• **TASK DETAILS**:
Pull every line with "NONE" from the entries below.
= Beginning of Section =
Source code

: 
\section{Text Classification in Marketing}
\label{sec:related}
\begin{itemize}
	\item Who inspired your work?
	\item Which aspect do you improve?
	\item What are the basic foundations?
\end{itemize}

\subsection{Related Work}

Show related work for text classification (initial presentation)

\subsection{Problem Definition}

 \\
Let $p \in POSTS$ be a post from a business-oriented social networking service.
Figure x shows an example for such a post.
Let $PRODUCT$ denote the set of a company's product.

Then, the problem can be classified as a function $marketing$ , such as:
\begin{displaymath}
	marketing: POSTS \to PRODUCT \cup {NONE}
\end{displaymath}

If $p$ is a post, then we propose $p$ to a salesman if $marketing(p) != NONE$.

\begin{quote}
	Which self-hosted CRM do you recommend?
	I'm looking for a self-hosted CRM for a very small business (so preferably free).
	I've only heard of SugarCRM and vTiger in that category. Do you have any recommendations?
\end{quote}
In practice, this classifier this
= End of Section =
• **TASK RESULT**:
	marketing: POSTS \to PRODUCT \cup {NONE}
If $p$ is a post, then we propose $p$ to a salesman if $marketing(p) != NONE$.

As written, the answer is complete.